[Records excerpted from a collection]
────────────────────────────────────────
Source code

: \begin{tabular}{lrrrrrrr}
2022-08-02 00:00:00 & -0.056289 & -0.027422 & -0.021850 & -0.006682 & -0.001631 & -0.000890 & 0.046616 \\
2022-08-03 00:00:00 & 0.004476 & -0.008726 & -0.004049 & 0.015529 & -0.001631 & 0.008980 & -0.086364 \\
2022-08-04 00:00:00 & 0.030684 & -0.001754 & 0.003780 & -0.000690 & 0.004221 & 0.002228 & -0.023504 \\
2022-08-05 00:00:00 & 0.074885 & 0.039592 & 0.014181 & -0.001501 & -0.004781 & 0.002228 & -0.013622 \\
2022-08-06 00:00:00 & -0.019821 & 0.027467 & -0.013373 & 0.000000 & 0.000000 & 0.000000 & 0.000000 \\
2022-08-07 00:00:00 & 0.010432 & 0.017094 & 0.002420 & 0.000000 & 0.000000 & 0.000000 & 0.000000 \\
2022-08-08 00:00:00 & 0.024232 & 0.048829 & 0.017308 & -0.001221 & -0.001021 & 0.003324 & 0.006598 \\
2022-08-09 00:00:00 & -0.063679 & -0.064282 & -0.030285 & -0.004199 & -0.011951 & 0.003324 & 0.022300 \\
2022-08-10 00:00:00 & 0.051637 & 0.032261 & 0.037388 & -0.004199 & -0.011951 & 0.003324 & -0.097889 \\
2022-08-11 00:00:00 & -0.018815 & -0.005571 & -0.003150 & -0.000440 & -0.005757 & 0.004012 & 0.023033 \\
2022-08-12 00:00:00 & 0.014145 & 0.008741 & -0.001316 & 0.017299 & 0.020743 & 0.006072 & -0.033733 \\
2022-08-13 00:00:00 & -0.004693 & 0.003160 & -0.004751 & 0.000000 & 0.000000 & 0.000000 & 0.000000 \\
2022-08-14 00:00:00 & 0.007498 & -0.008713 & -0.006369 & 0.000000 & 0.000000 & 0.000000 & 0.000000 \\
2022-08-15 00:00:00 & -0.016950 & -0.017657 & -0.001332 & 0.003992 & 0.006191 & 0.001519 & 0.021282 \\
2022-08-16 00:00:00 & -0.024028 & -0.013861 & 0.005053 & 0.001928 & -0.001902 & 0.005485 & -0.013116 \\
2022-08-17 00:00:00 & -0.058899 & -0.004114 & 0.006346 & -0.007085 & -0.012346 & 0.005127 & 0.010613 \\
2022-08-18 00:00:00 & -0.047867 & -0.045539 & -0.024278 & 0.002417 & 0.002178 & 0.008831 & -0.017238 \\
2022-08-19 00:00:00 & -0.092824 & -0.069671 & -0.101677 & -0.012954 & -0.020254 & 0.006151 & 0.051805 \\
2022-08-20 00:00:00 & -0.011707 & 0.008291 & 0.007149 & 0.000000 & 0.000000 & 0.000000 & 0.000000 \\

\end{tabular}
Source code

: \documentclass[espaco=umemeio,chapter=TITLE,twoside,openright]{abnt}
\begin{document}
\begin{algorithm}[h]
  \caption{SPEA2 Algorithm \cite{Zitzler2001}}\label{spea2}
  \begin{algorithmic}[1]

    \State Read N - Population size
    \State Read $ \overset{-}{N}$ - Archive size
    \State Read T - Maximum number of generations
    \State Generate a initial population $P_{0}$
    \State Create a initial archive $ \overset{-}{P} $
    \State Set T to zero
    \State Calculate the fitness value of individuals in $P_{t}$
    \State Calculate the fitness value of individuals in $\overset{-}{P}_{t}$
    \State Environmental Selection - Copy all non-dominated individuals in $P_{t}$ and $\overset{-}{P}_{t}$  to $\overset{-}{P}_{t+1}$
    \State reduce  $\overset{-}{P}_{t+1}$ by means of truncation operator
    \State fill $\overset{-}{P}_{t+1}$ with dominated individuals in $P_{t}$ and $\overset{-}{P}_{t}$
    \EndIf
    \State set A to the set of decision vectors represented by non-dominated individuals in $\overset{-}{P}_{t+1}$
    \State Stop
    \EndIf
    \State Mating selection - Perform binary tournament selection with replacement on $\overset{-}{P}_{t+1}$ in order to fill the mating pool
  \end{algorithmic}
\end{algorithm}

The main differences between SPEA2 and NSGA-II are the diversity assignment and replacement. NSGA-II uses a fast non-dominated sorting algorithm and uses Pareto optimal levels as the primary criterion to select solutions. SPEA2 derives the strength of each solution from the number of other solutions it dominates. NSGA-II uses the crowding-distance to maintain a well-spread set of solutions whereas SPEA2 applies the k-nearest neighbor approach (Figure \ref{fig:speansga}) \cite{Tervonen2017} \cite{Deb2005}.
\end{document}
────────────────────────────────────────
Restate the entries. Match them exactly.

Source code

: \begin{tabular}{lrrrrrrr}
2022-08-02 00:00:00 & -0.056289 & -0.027422 & -0.021850 & -0.006682 & -0.001631 & -0.000890 & 0.046616 \\
2022-08-03 00:00:00 & 0.004476 & -0.008726 & -0.004049 & 0.015529 & -0.001631 & 0.008980 & -0.086364 \\
2022-08-04 00:00:00 & 0.030684 & -0.001754 & 0.003780 & -0.000690 & 0.004221 & 0.002228 & -0.023504 \\
2022-08-05 00:00:00 & 0.074885 & 0.039592 & 0.014181 & -0.001501 & -0.004781 & 0.002228 & -0.013622 \\
2022-08-06 00:00:00 & -0.019821 & 0.027467 & -0.013373 & 0.000000 & 0.000000 & 0.000000 & 0.000000 \\
2022-08-07 00:00:00 & 0.010432 & 0.017094 & 0.002420 & 0.000000 & 0.000000 & 0.000000 & 0.000000 \\
2022-08-08 00:00:00 & 0.024232 & 0.048829 & 0.017308 & -0.001221 & -0.001021 & 0.003324 & 0.006598 \\
2022-08-09 00:00:00 & -0.063679 & -0.064282 & -0.030285 & -0.004199 & -0.011951 & 0.003324 & 0.022300 \\
2022-08-10 00:00:00 & 0.051637 & 0.032261 & 0.037388 & -0.004199 & -0.011951 & 0.003324 & -0.097889 \\
2022-08-11 00:00:00 & -0.018815 & -0.005571 & -0.003150 & -0.000440 & -0.005757 & 0.004012 & 0.023033 \\
2022-08-12 00:00:00 & 0.014145 & 0.008741 & -0.001316 & 0.017299 & 0.020743 & 0.006072 & -0.033733 \\
2022-08-13 00:00:00 & -0.004693 & 0.003160 & -0.004751 & 0.000000 & 0.000000 & 0.000000 & 0.000000 \\
2022-08-14 00:00:00 & 0.007498 & -0.008713 & -0.006369 & 0.000000 & 0.000000 & 0.000000 & 0.000000 \\
2022-08-15 00:00:00 & -0.016950 & -0.017657 & -0.001332 & 0.003992 & 0.006191 & 0.001519 & 0.021282 \\
2022-08-16 00:00:00 & -0.024028 & -0.013861 & 0.005053 & 0.001928 & -0.001902 & 0.005485 & -0.013116 \\
2022-08-17 00:00:00 & -0.058899 & -0.004114 & 0.006346 & -0.007085 & -0.012346 & 0.005127 & 0.010613 \\
2022-08-18 00:00:00 & -0.047867 & -0.045539 & -0.024278 & 0.002417 & 0.002178 & 0.008831 & -0.017238 \\
2022-08-19 00:00:00 & -0.092824 & -0.069671 & -0.101677 & -0.012954 & -0.020254 & 0.006151 & 0.051805 \\
2022-08-20 00:00:00 & -0.011707 & 0.008291 & 0.007149 & 0.000000 & 0.000000 & 0.000000 & 0.000000 \\

\end{tabular}
Source code

: \documentclass[espaco=umemeio,chapter=TITLE,twoside,openright]{abnt}
\begin{document}
\begin{algorithm}[h]
  \caption{SPEA2 Algorithm \cite{Zitzler2001}}\label{spea2}
  \begin{algorithmic}[1]

    \State Read N - Population size
    \State Read $ \overset{-}{N}$ - Archive size
    \State Read T - Maximum number of generations
    \State Generate a initial population $P_{0}$
    \State Create a initial archive $ \overset{-}{P} $
    \State Set T to zero
    \State Calculate the fitness value of individuals in $P_{t}$
    \State Calculate the fitness value of individuals in $\overset{-}{P}_{t}$
    \State Environmental Selection - Copy all non-dominated individuals in $P_{t}$ and $\overset{-}{P}_{t}$  to $\overset{-}{P}_{t+1}$
    \State reduce  $\overset{-}{P}_{t+1}$ by means of truncation operator
    \State fill $\overset{-}{P}_{t+1}$ with dominated individuals in $P_{t}$ and $\overset{-}{P}_{t}$
    \EndIf
    \State set A to the set of decision vectors represented by non-dominated individuals in $\overset{-}{P}_{t+1}$
    \State Stop
    \EndIf
    \State Mating selection - Perform binary tournament selection with replacement on $\overset{-}{P}_{t+1}$ in order to fill the mating pool
  \end{algorithmic}
\end{algorithm}

The main differences between SPEA2 and NSGA-II are the diversity assignment and replacement. NSGA-II uses a fast non-dominated sorting algorithm and uses Pareto optimal levels as the primary criterion to select solutions. SPEA2 derives the strength of each solution from the number of other solutions it dominates. NSGA-II uses the crowding-distance to maintain a well-spread set of solutions whereas SPEA2 applies the k-nearest neighbor approach (Figure \ref{fig:speansga}) \cite{Tervonen2017} \cite{Deb2005}.
\end{document}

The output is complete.